_ASSIGNMENT_
Starting at the first line of the entries below, output every line exactly, up to and including the line with "sequence must be.</span></span>".

[Collected data]
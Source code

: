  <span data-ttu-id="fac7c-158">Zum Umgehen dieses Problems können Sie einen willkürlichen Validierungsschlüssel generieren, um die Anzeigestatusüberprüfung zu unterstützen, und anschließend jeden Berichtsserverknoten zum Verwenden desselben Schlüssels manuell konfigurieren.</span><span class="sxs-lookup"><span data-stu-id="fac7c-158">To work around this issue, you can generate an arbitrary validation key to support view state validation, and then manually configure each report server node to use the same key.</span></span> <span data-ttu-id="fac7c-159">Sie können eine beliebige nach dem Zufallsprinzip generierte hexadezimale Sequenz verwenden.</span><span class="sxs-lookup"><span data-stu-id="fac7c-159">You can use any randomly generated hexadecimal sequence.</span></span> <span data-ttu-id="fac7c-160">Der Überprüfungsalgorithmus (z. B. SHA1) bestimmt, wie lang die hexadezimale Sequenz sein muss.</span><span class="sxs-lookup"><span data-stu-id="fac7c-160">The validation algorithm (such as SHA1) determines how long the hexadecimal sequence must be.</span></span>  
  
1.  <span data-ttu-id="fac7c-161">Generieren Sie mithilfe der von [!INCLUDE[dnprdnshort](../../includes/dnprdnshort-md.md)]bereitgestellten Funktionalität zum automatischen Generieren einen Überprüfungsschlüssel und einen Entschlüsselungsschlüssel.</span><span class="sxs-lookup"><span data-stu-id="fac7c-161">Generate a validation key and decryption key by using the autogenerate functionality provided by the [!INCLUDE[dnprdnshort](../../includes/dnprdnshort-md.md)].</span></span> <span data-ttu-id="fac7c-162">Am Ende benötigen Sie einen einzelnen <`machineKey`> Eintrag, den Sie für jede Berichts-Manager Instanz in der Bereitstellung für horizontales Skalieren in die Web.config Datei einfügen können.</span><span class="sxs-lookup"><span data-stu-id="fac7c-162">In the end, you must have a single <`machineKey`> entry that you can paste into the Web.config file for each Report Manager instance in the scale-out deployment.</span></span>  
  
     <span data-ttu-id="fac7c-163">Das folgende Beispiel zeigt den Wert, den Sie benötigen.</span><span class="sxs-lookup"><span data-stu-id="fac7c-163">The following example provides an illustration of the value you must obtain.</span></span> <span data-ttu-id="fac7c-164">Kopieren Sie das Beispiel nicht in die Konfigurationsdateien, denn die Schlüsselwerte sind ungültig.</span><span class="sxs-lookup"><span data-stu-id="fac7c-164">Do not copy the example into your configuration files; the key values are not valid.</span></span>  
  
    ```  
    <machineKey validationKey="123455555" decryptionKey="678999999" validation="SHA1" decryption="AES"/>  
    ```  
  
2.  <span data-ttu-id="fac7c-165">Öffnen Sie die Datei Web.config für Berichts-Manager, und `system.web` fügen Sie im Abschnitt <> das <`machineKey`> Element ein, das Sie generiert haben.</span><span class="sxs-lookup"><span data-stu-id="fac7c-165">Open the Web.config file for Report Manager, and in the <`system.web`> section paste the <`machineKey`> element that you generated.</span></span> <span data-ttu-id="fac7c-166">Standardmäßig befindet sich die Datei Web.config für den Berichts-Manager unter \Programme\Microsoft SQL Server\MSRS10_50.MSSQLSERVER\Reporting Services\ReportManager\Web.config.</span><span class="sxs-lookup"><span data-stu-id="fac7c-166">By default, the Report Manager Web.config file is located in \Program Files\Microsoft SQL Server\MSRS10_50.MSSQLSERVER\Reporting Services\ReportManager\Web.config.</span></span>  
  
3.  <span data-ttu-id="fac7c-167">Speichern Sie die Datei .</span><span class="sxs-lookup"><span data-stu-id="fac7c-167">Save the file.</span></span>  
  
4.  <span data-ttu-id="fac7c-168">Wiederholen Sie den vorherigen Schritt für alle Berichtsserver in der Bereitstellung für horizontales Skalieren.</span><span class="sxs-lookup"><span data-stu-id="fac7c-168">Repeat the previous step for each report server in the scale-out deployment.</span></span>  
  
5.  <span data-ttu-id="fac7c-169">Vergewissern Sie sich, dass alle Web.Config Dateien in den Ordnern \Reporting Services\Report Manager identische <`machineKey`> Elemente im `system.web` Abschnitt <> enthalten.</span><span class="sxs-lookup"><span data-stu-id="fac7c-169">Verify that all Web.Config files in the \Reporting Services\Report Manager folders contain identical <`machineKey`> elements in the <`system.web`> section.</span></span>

_RESPONSE TO THIS EXERCISE_
Source code

:  <span data-ttu-id="fac7c-158">Zum Umgehen dieses Problems können Sie einen willkürlichen Validierungsschlüssel generieren, um die Anzeigestatusüberprüfung zu unterstützen, und anschließend jeden Berichtsserverknoten zum Verwenden desselben Schlüssels manuell konfigurieren.</span><span class="sxs-lookup"><span data-stu-id="fac7c-158">To work around this issue, you can generate an arbitrary validation key to support view state validation, and then manually configure each report server node to use the same key.</span></span> <span data-ttu-id="fac7c-159">Sie können eine beliebige nach dem Zufallsprinzip generierte hexadezimale Sequenz verwenden.</span><span class="sxs-lookup"><span data-stu-id="fac7c-159">You can use any randomly generated hexadecimal sequence.</span></span> <span data-ttu-id="fac7c-160">Der Überprüfungsalgorithmus (z. B. SHA1) bestimmt, wie lang die hexadezimale Sequenz sein muss.</span><span class="sxs-lookup"><span data-stu-id="fac7c-160">The validation algorithm (such as SHA1) determines how long the hexadecimal sequence must be.</span></span>  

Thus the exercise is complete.